■ Task details ■
Please repeat the records exactly, keeping the pictures out.

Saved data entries

= = = = = = =

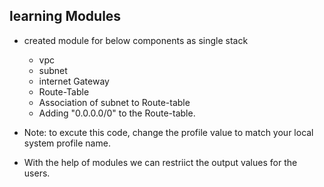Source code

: ## learning Modules 

* created module for below components as single stack 
    * vpc
    * subnet
    * internet Gateway
    * Route-Table
    * Association of subnet to Route-table
    * Adding "0.0.0.0/0" to the Route-table.

* Note: to excute this code, change the profile value to match your local system profile name.

* With the help of modules we can restriict the output values for the users.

= = = = = = =

■ Output for this task ■
Source code

: ## learning Modules 

* created module for below components as single stack 
    * vpc
    * subnet
    * internet Gateway
    * Route-Table
    * Association of subnet to Route-table
    * Adding "0.0.0.0/0" to the Route-table.

* Note: to excute this code, change the profile value to match your local system profile name.

* With the help of modules we can restriict the output values for the users.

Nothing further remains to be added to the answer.